I have been very involved with JDRF for a while now. If you know nothing about this organization you should check out dallas.jdrf.org. That office has been my second home for the past year and I am truly grateful to the SMALL office of amazing women who work so hard to help find a cure. They have opened their arms to me and I am truly grateful. JDRF is the top funder of Type 1 research! They give 82 cents per dollar straight to research. With this organization you know where you money is going. That is one of the reasons I volunteer for them. I know when I am asking someone to donate that their money is going where it should.
This past year I have been truly heartbroken to see the amount of children being diagnosed in the school district that my kids attend and also in the neighboring school districts the same thing is occurring. There have been 3 children in the past 3 months that I know of. Three families who lives have changed over night. Three sets of parents scared to death to send their kids to school next month for the fear of the unknown.
Children's Hospital in Dallas has this great program called D101. It is an educational class for the children and families of newly Type 1's. It is every Wednesday, and every Wednesday it has a room full of newly diagnosed families. The classes are getting bigger, so big that Plano Children's is now accepting type 1 patients and starting their own D101 class. August 5th is the first D101 at Plano and their plan was to only have one a month, they already had to grow to 2 classes a month and they will soon be to every week just like Dallas. Stop for a minute and think about that. The Dallas area is getting so many families that they are having to expand to serve all the number of diagnosis.

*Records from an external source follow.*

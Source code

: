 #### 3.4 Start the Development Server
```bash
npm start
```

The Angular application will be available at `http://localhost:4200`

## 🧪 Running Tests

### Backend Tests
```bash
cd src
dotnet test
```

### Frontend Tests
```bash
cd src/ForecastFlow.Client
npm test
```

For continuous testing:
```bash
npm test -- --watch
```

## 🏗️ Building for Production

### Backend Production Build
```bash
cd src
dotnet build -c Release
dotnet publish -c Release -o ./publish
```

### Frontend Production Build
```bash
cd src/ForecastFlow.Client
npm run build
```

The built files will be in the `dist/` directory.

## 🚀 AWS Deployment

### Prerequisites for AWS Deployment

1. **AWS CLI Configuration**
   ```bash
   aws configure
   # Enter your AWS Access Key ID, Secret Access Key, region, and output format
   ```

My heart truly breaks for these families, but it also motivates me to keep asking for help. It inspires me to keep educating anyone around me whenever I get the chance. You might not have a family member with Type 1 diabetes but you should still educate yourself on what these children and families go through every single minute of every single day. Insulin is something your body produces that you most likely take advantage of, you never think about your insulin producing cells and how they work for you 24/7. Every time you eat, sleep, exercise, take a big test, go to the beach, etc your pancreas knows exactly what to do and does it perfectly every single time. What if you woke up tomorrow and it suddenly stopped? What if you had to check your blood sugar 10 times a day? Take multiple shots? Wear a pump? Wear a continuous glucose monitor? All of that just to stay alive? What if the insulin you were injecting in your body was the only medicine that can kill you if you take too much or too little and you have to make that decision multiple times a day everyday for the rest of your life? That is what myself and many other families face daily. This is why I raise money and volunteer and do everything I can to help this cause. The research is amazing! The research is so close to really changing lives. So please help. You can help with time, money or just a prayer for these families. You can help by educating yourself so when you see a little girl with a pump, checking her blood sugar on a bench at the playground you know! You know a little bit about what she goes through. Give them mom a hug and tell her how awesome she is, because so many people don't tell her, they just judge and stare.